## Requirement:
Each entry below is to be reproduced exactly, though any pictures it holds must be omitted.

Collection entries
▼▼▼
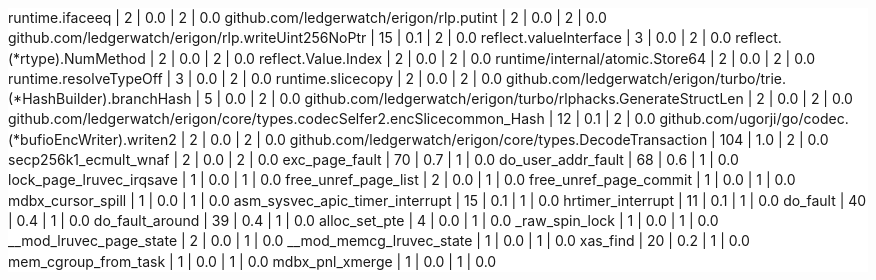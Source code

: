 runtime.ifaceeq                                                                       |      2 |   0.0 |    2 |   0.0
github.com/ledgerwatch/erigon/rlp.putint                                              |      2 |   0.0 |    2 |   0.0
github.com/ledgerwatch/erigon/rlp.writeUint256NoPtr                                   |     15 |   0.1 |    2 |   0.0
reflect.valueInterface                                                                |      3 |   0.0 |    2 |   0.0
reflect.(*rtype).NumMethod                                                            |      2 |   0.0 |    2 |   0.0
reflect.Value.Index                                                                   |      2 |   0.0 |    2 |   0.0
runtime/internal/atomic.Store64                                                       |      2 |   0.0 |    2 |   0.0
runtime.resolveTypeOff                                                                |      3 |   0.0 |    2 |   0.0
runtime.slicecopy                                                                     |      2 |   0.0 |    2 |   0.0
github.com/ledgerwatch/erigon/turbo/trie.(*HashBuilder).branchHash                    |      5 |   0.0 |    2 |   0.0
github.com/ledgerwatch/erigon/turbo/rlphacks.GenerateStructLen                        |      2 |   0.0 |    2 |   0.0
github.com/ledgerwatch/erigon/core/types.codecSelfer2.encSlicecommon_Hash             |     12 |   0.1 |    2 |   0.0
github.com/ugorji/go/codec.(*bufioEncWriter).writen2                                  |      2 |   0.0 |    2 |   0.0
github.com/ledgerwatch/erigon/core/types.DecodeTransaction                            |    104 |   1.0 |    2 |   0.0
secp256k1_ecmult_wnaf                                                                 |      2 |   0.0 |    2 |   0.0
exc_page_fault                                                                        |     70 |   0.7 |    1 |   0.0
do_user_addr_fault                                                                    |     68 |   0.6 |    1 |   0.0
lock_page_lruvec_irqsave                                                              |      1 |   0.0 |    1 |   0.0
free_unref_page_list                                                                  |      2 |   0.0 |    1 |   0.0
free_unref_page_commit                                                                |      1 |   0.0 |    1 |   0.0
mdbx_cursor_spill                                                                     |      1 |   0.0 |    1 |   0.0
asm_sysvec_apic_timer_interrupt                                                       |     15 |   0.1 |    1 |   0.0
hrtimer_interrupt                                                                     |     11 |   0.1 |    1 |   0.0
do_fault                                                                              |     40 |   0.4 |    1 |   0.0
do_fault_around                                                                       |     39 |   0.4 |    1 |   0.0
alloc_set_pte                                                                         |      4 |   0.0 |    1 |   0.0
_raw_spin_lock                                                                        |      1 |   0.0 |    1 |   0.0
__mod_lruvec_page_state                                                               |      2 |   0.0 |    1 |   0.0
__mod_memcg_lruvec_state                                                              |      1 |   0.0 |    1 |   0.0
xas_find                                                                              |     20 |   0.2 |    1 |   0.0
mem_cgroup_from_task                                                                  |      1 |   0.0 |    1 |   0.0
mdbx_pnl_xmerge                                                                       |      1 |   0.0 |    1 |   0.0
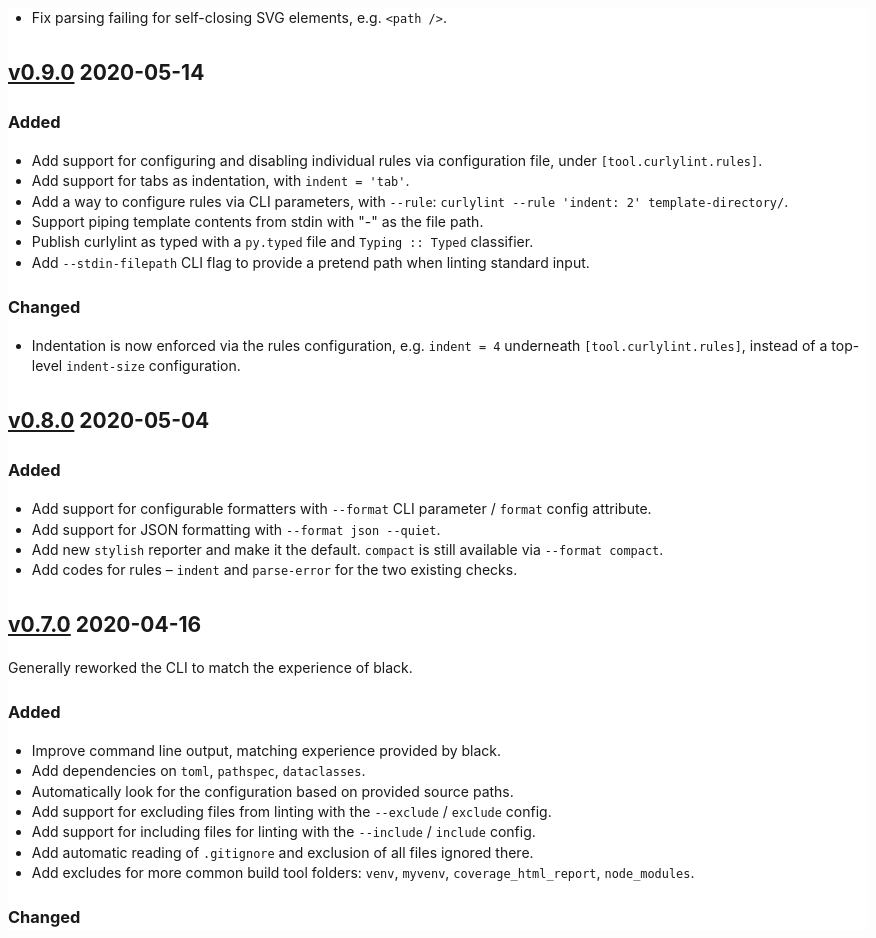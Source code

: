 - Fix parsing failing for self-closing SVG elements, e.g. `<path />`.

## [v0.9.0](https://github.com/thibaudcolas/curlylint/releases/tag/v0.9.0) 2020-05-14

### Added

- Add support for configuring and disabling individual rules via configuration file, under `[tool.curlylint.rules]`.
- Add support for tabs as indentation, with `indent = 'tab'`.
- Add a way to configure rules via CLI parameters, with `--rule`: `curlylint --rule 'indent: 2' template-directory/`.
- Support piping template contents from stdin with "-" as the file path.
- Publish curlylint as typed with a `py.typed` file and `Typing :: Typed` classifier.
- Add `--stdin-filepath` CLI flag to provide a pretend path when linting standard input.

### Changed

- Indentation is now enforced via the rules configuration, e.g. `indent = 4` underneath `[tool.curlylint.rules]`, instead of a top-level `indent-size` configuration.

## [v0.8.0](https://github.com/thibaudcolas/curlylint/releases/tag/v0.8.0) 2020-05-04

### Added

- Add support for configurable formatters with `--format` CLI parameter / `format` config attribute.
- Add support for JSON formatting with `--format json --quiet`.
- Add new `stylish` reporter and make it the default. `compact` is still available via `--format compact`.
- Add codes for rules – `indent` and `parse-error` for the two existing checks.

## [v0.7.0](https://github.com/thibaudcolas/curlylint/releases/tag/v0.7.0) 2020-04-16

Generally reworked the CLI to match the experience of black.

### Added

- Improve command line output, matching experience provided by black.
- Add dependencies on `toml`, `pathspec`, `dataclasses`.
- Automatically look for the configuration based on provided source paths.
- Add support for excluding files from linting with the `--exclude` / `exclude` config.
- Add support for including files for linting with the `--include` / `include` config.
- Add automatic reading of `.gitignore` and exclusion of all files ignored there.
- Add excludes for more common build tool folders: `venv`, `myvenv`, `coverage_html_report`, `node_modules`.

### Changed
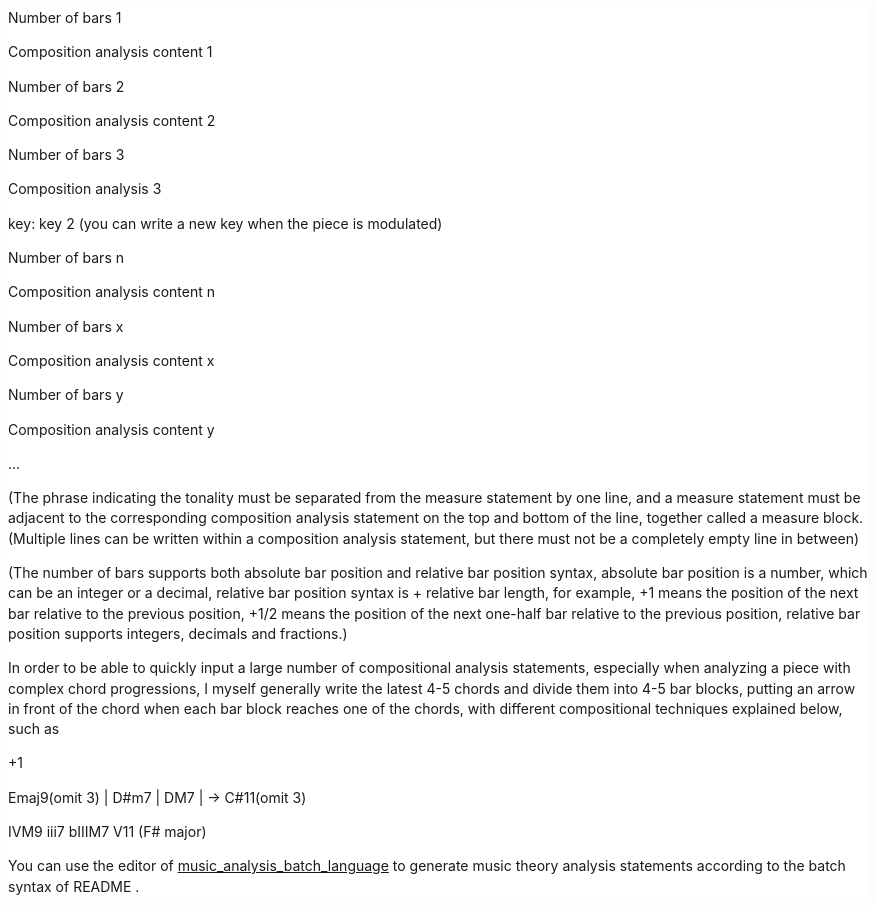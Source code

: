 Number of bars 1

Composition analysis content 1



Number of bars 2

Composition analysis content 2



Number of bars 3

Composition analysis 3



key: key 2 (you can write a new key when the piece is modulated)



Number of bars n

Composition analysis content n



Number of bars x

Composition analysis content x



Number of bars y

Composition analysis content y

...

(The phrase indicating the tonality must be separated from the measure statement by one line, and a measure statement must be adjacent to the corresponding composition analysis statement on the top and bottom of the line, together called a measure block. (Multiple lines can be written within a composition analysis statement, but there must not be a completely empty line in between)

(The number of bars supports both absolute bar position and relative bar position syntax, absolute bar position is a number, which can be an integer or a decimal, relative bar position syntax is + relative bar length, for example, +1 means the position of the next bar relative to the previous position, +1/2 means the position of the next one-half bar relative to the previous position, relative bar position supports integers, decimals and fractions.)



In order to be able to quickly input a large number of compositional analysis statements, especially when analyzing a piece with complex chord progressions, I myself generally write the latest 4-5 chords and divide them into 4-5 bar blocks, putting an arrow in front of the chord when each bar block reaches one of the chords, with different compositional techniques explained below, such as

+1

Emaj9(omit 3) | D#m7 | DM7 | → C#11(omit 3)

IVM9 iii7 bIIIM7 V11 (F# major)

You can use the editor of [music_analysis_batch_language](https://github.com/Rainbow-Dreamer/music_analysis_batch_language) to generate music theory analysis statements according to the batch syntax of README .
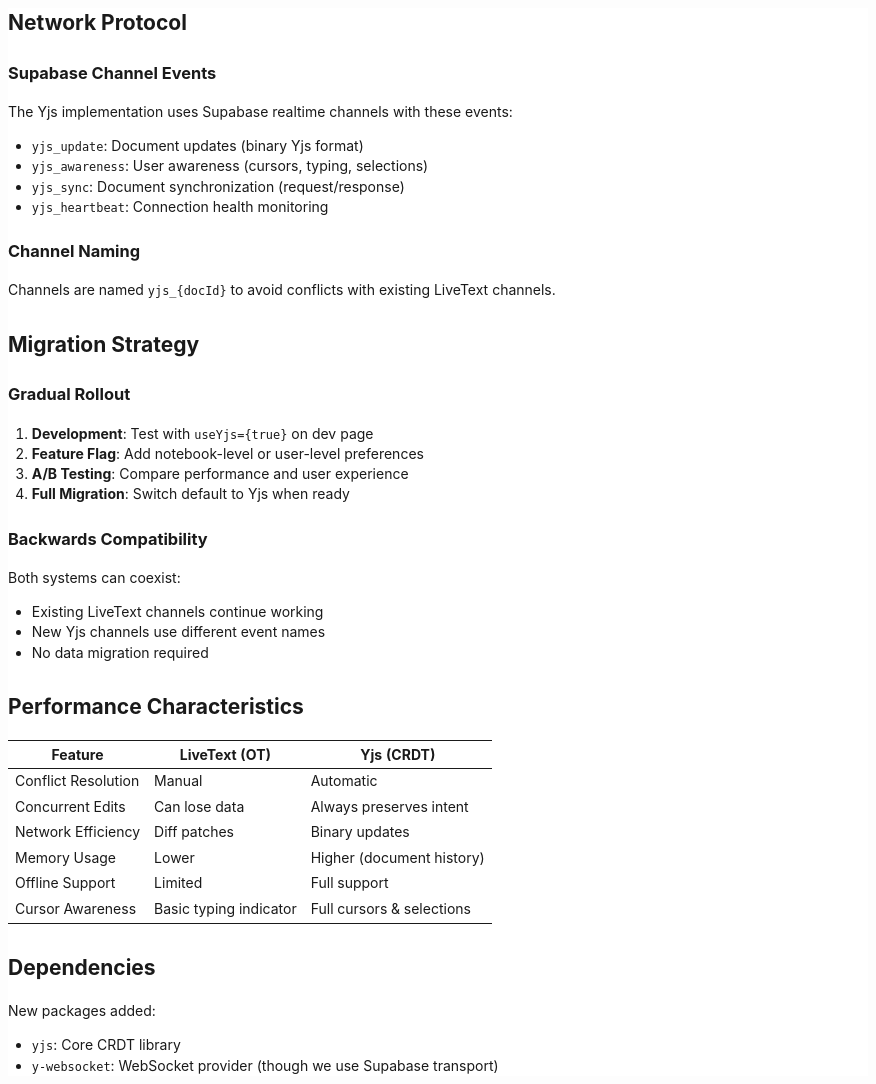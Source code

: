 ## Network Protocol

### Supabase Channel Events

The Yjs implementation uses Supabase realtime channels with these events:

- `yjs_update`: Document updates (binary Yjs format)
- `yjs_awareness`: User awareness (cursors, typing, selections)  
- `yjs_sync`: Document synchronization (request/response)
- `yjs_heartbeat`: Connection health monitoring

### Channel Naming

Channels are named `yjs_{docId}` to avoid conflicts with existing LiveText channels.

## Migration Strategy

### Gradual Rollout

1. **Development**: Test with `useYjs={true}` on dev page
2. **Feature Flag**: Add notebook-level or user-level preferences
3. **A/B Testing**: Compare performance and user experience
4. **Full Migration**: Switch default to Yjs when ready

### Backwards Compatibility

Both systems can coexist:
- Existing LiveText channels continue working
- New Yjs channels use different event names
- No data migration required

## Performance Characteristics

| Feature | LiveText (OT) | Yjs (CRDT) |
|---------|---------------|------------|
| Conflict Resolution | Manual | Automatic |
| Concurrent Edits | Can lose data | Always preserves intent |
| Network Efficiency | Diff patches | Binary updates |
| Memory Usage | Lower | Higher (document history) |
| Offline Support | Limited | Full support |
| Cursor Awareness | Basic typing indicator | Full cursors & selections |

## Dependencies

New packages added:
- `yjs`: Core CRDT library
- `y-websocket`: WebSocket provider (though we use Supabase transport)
▲▲▲
## Answer for this exercise:
Source code

: runtime.ifaceeq                                                                       |      2 |   0.0 |    2 |   0.0
github.com/ledgerwatch/erigon/rlp.putint                                              |      2 |   0.0 |    2 |   0.0
github.com/ledgerwatch/erigon/rlp.writeUint256NoPtr                                   |     15 |   0.1 |    2 |   0.0
reflect.valueInterface                                                                |      3 |   0.0 |    2 |   0.0
reflect.(*rtype).NumMethod                                                            |      2 |   0.0 |    2 |   0.0
reflect.Value.Index                                                                   |      2 |   0.0 |    2 |   0.0
runtime/internal/atomic.Store64                                                       |      2 |   0.0 |    2 |   0.0
runtime.resolveTypeOff                                                                |      3 |   0.0 |    2 |   0.0
runtime.slicecopy                                                                     |      2 |   0.0 |    2 |   0.0
github.com/ledgerwatch/erigon/turbo/trie.(*HashBuilder).branchHash                    |      5 |   0.0 |    2 |   0.0
github.com/ledgerwatch/erigon/turbo/rlphacks.GenerateStructLen                        |      2 |   0.0 |    2 |   0.0
github.com/ledgerwatch/erigon/core/types.codecSelfer2.encSlicecommon_Hash             |     12 |   0.1 |    2 |   0.0
github.com/ugorji/go/codec.(*bufioEncWriter).writen2                                  |      2 |   0.0 |    2 |   0.0
github.com/ledgerwatch/erigon/core/types.DecodeTransaction                            |    104 |   1.0 |    2 |   0.0
secp256k1_ecmult_wnaf                                                                 |      2 |   0.0 |    2 |   0.0
exc_page_fault                                                                        |     70 |   0.7 |    1 |   0.0
do_user_addr_fault                                                                    |     68 |   0.6 |    1 |   0.0
lock_page_lruvec_irqsave                                                              |      1 |   0.0 |    1 |   0.0
free_unref_page_list                                                                  |      2 |   0.0 |    1 |   0.0
free_unref_page_commit                                                                |      1 |   0.0 |    1 |   0.0
mdbx_cursor_spill                                                                     |      1 |   0.0 |    1 |   0.0
asm_sysvec_apic_timer_interrupt                                                       |     15 |   0.1 |    1 |   0.0
hrtimer_interrupt                                                                     |     11 |   0.1 |    1 |   0.0
do_fault                                                                              |     40 |   0.4 |    1 |   0.0
do_fault_around                                                                       |     39 |   0.4 |    1 |   0.0
alloc_set_pte                                                                         |      4 |   0.0 |    1 |   0.0
_raw_spin_lock                                                                        |      1 |   0.0 |    1 |   0.0
__mod_lruvec_page_state                                                               |      2 |   0.0 |    1 |   0.0
__mod_memcg_lruvec_state                                                              |      1 |   0.0 |    1 |   0.0
xas_find                                                                              |     20 |   0.2 |    1 |   0.0
mem_cgroup_from_task                                                                  |      1 |   0.0 |    1 |   0.0
mdbx_pnl_xmerge                                                                       |      1 |   0.0 |    1 |   0.0
Source code

: - Fix parsing failing for self-closing SVG elements, e.g. `<path />`.

## [v0.9.0](https://github.com/thibaudcolas/curlylint/releases/tag/v0.9.0) 2020-05-14

### Added

- Add support for configuring and disabling individual rules via configuration file, under `[tool.curlylint.rules]`.
- Add support for tabs as indentation, with `indent = 'tab'`.
- Add a way to configure rules via CLI parameters, with `--rule`: `curlylint --rule 'indent: 2' template-directory/`.
- Support piping template contents from stdin with "-" as the file path.
- Publish curlylint as typed with a `py.typed` file and `Typing :: Typed` classifier.
- Add `--stdin-filepath` CLI flag to provide a pretend path when linting standard input.

### Changed

- Indentation is now enforced via the rules configuration, e.g. `indent = 4` underneath `[tool.curlylint.rules]`, instead of a top-level `indent-size` configuration.

## [v0.8.0](https://github.com/thibaudcolas/curlylint/releases/tag/v0.8.0) 2020-05-04

### Added

- Add support for configurable formatters with `--format` CLI parameter / `format` config attribute.
- Add support for JSON formatting with `--format json --quiet`.
- Add new `stylish` reporter and make it the default. `compact` is still available via `--format compact`.
- Add codes for rules – `indent` and `parse-error` for the two existing checks.

## [v0.7.0](https://github.com/thibaudcolas/curlylint/releases/tag/v0.7.0) 2020-04-16

Generally reworked the CLI to match the experience of black.

### Added

- Improve command line output, matching experience provided by black.
- Add dependencies on `toml`, `pathspec`, `dataclasses`.
- Automatically look for the configuration based on provided source paths.
- Add support for excluding files from linting with the `--exclude` / `exclude` config.
- Add support for including files for linting with the `--include` / `include` config.
- Add automatic reading of `.gitignore` and exclusion of all files ignored there.
- Add excludes for more common build tool folders: `venv`, `myvenv`, `coverage_html_report`, `node_modules`.

### Changed
Source code

: Number of bars 1

Composition analysis content 1



Number of bars 2

Composition analysis content 2



Number of bars 3

Composition analysis 3



key: key 2 (you can write a new key when the piece is modulated)



Number of bars n

Composition analysis content n



Number of bars x

Composition analysis content x



Number of bars y

Composition analysis content y

...

(The phrase indicating the tonality must be separated from the measure statement by one line, and a measure statement must be adjacent to the corresponding composition analysis statement on the top and bottom of the line, together called a measure block. (Multiple lines can be written within a composition analysis statement, but there must not be a completely empty line in between)

(The number of bars supports both absolute bar position and relative bar position syntax, absolute bar position is a number, which can be an integer or a decimal, relative bar position syntax is + relative bar length, for example, +1 means the position of the next bar relative to the previous position, +1/2 means the position of the next one-half bar relative to the previous position, relative bar position supports integers, decimals and fractions.)



In order to be able to quickly input a large number of compositional analysis statements, especially when analyzing a piece with complex chord progressions, I myself generally write the latest 4-5 chords and divide them into 4-5 bar blocks, putting an arrow in front of the chord when each bar block reaches one of the chords, with different compositional techniques explained below, such as

+1

Emaj9(omit 3) | D#m7 | DM7 | → C#11(omit 3)

IVM9 iii7 bIIIM7 V11 (F# major)

You can use the editor of [music_analysis_batch_language](https://github.com/Rainbow-Dreamer/music_analysis_batch_language) to generate music theory analysis statements according to the batch syntax of README .
Source code

: ## Network Protocol

### Supabase Channel Events

The Yjs implementation uses Supabase realtime channels with these events:

- `yjs_update`: Document updates (binary Yjs format)
- `yjs_awareness`: User awareness (cursors, typing, selections)  
- `yjs_sync`: Document synchronization (request/response)
- `yjs_heartbeat`: Connection health monitoring

### Channel Naming

Channels are named `yjs_{docId}` to avoid conflicts with existing LiveText channels.

## Migration Strategy

### Gradual Rollout

1. **Development**: Test with `useYjs={true}` on dev page
2. **Feature Flag**: Add notebook-level or user-level preferences
3. **A/B Testing**: Compare performance and user experience
4. **Full Migration**: Switch default to Yjs when ready

### Backwards Compatibility

Both systems can coexist:
- Existing LiveText channels continue working
- New Yjs channels use different event names
- No data migration required

## Performance Characteristics

| Feature | LiveText (OT) | Yjs (CRDT) |
|---------|---------------|------------|
| Conflict Resolution | Manual | Automatic |
| Concurrent Edits | Can lose data | Always preserves intent |
| Network Efficiency | Diff patches | Binary updates |
| Memory Usage | Lower | Higher (document history) |
| Offline Support | Limited | Full support |
| Cursor Awareness | Basic typing indicator | Full cursors & selections |

## Dependencies

New packages added:
- `yjs`: Core CRDT library
- `y-websocket`: WebSocket provider (though we use Supabase transport)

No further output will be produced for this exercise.